The disputes surrounding this situation come from an exchange of phone calls and emails between the Department of Ecology, who are supposed to oversee the site and the Department of Energy. Notes of the first report made on February 7th show the an employee for CHPRC called Ecology and made observations calling the container a "leaker" and noting "possibly corner of box has split in it."
Hardy says that's likely a misinterpretation. "Somebody misinterpreted the notes, misinterpreted the fact that there were drips with anything other than the rain water. Someone's saying it's a leaker when its not.," said Hardy.
CHPRC project manager at CWC Stu Mortensen also said, he has not seen a crack and also believes the liquid is rain water or melted snow.
Drip pans were put under the concrete container after the incident was reported, and Wednesday afternoon a plastic tarp was to be placed over the concrete box in question.
"Out of an abundance of caution, because there was some contamination readings found off of the box, we're taking the extra steps to put the tarp over the top. " says Hardy.
Hardy also says they will not be tarping all the containers, but will do it on a case by case basis. "In this case we got some positive readings for contamination, we've collected some rain water and done a lot of sampling on it, now we're covering the box.," says Hardy.

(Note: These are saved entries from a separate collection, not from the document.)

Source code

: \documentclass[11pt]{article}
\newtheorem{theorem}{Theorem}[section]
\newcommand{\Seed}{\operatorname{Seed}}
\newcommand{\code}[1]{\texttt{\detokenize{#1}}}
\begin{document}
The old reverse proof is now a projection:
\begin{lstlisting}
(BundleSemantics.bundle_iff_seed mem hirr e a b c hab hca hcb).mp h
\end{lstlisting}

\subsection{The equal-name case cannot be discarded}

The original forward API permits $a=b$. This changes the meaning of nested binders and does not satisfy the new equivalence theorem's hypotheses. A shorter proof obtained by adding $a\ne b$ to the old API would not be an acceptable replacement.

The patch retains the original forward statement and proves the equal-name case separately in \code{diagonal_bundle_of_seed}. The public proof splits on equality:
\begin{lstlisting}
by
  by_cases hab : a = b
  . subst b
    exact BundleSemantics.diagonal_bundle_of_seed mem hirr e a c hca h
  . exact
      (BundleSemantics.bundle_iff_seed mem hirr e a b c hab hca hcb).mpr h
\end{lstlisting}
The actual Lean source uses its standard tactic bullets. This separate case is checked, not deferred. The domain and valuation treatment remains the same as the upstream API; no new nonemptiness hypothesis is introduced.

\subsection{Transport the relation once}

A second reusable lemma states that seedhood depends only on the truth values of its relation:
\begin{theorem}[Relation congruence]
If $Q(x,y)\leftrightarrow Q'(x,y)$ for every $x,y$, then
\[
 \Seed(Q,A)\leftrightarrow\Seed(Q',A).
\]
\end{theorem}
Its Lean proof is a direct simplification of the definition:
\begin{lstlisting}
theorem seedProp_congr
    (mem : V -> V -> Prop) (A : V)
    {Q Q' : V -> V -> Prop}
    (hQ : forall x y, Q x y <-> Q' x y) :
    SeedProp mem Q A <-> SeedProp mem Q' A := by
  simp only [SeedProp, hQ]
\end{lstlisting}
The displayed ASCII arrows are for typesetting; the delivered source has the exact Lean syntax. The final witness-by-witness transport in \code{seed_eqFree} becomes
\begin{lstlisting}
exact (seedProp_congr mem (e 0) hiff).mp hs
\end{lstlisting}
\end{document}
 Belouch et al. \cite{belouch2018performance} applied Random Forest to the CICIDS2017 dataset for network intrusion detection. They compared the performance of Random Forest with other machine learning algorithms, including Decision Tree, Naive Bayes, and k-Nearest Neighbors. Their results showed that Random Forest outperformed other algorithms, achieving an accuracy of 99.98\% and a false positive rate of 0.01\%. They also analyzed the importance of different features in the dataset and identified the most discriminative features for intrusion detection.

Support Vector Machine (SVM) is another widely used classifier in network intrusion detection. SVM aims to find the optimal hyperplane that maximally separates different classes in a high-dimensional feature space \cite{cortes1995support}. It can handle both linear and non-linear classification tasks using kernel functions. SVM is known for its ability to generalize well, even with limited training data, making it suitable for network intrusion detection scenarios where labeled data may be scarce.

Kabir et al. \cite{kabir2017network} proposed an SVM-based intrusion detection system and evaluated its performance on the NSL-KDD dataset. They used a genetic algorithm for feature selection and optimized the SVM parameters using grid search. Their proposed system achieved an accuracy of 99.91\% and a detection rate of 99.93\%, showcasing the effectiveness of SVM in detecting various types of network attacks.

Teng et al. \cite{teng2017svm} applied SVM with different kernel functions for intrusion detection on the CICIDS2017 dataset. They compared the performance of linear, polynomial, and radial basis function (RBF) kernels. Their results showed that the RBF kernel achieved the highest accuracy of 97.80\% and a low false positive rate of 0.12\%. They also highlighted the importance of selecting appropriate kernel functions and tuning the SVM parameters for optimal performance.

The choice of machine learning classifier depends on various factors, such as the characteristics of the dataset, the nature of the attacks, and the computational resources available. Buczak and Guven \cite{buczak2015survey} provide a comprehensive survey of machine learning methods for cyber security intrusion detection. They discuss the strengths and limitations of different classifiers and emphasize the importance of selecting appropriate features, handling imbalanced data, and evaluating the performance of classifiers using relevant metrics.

Department of Heath Spokesperson Donn Moyer said an inspector did visit the CWC site last Friday and also collected samples out of routine, not concern. Moyer said the DOH is responsible for monitoring radioactive air emissions, and the levels detected at the site do not show a need for monitoring.
Department of Ecology is planning to do their own inspection and take their own samples. Collins says, their samples should be back in a couple of weeks as well. We will bring you those findings when they come in. This story is developing.